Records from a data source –
-=-=-
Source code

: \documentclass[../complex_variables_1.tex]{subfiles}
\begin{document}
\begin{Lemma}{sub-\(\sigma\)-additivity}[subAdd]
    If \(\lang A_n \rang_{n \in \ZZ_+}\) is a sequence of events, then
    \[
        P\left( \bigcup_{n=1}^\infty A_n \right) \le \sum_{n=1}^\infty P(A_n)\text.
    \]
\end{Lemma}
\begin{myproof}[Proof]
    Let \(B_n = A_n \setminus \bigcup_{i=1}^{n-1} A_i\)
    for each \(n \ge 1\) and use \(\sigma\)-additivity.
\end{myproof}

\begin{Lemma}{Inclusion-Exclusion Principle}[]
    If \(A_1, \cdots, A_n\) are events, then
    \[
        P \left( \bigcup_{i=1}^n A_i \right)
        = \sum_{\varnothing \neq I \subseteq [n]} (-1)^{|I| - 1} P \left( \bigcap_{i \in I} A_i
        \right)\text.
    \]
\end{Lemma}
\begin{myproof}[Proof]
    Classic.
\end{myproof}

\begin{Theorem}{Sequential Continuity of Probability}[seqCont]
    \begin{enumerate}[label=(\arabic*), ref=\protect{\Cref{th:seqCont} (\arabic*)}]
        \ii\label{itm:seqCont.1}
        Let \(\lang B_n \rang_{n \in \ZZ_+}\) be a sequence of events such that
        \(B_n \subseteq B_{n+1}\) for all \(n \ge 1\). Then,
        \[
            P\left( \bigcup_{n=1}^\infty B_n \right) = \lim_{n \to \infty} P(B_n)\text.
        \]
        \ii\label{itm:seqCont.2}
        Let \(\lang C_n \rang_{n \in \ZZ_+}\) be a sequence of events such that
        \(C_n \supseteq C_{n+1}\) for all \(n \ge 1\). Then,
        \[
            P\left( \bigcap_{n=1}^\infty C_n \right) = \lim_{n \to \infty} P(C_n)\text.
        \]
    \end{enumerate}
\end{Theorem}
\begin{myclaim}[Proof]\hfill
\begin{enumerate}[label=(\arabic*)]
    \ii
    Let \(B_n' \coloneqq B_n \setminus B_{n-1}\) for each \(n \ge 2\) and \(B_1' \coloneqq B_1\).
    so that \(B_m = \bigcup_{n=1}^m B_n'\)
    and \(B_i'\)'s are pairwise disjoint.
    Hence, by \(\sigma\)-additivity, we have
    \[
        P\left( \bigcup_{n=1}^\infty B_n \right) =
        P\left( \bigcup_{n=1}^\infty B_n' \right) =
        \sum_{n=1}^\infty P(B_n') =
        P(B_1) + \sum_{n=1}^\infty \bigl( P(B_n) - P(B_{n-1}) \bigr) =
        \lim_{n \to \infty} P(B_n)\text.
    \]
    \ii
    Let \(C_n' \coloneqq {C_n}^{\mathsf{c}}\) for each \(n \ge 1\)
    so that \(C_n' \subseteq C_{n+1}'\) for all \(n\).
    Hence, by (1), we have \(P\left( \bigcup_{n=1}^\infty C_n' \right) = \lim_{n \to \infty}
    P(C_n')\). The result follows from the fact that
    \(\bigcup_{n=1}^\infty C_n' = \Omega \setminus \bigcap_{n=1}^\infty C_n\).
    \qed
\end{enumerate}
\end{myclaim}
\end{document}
-=-=-
Task goal – Which of the lines above include the word "have"? Copy each of them.

Written response –
    Hence, by \(\sigma\)-additivity, we have
    Hence, by (1), we have \(P\left( \bigcup_{n=1}^\infty C_n' \right) = \lim_{n \to \infty}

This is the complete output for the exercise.